Figure 4. Cas Adaptor Proteins are Required Rosette-autonomously for GCL Cell Positioning and Organization.

(A–H) Developmental progression of ILM formation and maintenance in Control (A, C, E, G) and Six3Cre; TcKO (B, D, F, H) retinas, here immunolabeled with anti-laminin (Red), and TOPRO3 (Blue). (A and B) The ILM forms normally in Control and Six3Cre; TcKO retinas at e14.5. Ectopic cell aggregates begin to appear in Six3Cre; TcKO retinas before any disruption of the ILM is evident (e17.5, D; n=3 for each stage and genotype). (I and J) Retrograde labeling of WT (I) and Six3Cre; TcKO (J) RGCs by injection of CTB-Alexa546 into the LGN. Ganglion cells in ectopic rosettes that form in Six3Cre; TcKO retinas (J) are labeled by CTB. (K and L) Histological analysis of Control (K) and Pax6αCre;TcKO (L) P14 retinas stained with Topro3 (T3, Blue) and antibodies against EGFP (green) and laminin (Lam, red). Cells that form ectopic aggregates in Pax6αCre;TcKO (L, inset) animals are Cre/EGFP⁺.

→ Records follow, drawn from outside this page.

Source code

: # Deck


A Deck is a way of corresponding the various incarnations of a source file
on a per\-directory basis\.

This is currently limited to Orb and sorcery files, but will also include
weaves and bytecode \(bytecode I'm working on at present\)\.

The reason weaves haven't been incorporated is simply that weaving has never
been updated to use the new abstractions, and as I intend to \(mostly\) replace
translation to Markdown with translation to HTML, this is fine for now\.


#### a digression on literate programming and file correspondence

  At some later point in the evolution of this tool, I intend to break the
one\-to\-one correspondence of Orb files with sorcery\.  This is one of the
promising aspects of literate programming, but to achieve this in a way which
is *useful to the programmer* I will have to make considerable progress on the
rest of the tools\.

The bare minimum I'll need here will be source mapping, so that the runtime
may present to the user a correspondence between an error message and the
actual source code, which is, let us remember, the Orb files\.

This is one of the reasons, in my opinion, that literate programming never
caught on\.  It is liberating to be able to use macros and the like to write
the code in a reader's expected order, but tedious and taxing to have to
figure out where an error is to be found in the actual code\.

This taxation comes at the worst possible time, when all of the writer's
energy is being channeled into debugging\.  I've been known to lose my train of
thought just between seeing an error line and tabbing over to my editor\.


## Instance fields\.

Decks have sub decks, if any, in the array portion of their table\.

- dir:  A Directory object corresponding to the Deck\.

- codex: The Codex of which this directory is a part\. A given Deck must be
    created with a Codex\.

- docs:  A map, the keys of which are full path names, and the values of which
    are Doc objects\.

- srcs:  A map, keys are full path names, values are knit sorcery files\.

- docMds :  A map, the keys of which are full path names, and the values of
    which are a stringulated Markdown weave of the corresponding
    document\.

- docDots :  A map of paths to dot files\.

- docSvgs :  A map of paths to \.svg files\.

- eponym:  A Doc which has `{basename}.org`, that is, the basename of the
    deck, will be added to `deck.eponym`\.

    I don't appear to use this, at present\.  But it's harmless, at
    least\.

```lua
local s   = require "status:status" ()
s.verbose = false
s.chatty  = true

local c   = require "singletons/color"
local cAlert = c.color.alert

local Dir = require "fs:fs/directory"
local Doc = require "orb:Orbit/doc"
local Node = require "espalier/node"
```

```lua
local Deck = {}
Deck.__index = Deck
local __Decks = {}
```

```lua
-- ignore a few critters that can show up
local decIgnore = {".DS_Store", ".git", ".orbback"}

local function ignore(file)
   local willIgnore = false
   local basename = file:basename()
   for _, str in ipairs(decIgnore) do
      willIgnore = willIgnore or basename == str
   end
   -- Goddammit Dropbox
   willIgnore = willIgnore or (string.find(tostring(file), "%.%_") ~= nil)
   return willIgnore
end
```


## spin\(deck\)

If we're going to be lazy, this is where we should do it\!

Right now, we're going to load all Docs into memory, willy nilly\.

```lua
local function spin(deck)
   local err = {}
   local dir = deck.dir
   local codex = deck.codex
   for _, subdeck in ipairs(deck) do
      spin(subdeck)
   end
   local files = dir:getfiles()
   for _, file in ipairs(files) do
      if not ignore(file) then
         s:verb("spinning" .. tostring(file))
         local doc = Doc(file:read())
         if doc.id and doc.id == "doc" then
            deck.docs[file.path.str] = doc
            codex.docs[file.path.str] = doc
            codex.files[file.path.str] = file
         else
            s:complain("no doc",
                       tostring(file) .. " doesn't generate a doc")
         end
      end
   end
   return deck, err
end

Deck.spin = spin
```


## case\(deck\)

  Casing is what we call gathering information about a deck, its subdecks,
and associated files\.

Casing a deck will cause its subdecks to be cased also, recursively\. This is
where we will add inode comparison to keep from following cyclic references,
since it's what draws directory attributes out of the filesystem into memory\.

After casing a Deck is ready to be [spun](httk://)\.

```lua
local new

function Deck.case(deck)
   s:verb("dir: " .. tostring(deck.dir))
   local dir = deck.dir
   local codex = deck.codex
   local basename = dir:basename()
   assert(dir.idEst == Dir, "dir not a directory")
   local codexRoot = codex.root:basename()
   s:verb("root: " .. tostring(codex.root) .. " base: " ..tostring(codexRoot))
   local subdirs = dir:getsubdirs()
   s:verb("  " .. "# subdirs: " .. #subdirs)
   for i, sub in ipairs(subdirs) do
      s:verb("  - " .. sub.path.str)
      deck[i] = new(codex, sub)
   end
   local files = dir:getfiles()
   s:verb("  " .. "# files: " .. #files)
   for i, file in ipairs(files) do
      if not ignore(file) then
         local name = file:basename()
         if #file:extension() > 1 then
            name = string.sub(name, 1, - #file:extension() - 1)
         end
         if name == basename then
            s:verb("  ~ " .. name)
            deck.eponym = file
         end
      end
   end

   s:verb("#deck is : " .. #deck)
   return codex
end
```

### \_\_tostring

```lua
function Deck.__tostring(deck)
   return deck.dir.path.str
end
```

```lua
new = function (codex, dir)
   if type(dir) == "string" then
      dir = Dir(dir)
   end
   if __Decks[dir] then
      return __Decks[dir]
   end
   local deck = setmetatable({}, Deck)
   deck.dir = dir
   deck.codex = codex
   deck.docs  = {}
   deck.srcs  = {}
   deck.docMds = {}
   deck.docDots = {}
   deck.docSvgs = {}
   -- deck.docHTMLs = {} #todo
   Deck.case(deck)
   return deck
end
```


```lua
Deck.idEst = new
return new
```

(M and N) Phospho-Cas (PY-Cas, green) imunohistochemistry in P4 Control (M) and Six3Cre; TcKO (N) retinas. Though some PY-Cas staining remains in the Six3Cre; TcKO retinas (white asterisk, N), cells that form aggregates show no PY-Cas expression compared to Control (M). (O and P) Cryo-sections of WT (O) and Cas TcKO (P) e18.5 retinas electroporated in utero with pCAGGs-Cre-IRES-EGFP at e13.5. Sections were immunolabelled with anti-GFP (Green), TOPRO3 (T3, Blue) and anti-Laminin (Red). In utero electroporation of Cre-EGFP into Cas TcKO retinas results in formation of ectopic aggregates that contain EGFP⁺ cells (5/5 aggregates, n=3 independent animals); no aggregates form in WT retinas (n=3). White arrows: ectopic aggregates; yellow arrowheads: ILM. Scale bar, 50 μm.